## EXERCISE AIM
Every record below must come back exactly as written, with the images dropped.

## TASK DATA
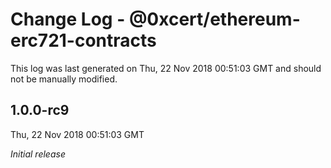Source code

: # Change Log - @0xcert/ethereum-erc721-contracts

This log was last generated on Thu, 22 Nov 2018 00:51:03 GMT and should not be manually modified.

## 1.0.0-rc9
Thu, 22 Nov 2018 00:51:03 GMT

*Initial release*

## RESULT FOR THIS EXERCISE
Source code

: # Change Log - @0xcert/ethereum-erc721-contracts

This log was last generated on Thu, 22 Nov 2018 00:51:03 GMT and should not be manually modified.

## 1.0.0-rc9
Thu, 22 Nov 2018 00:51:03 GMT

*Initial release*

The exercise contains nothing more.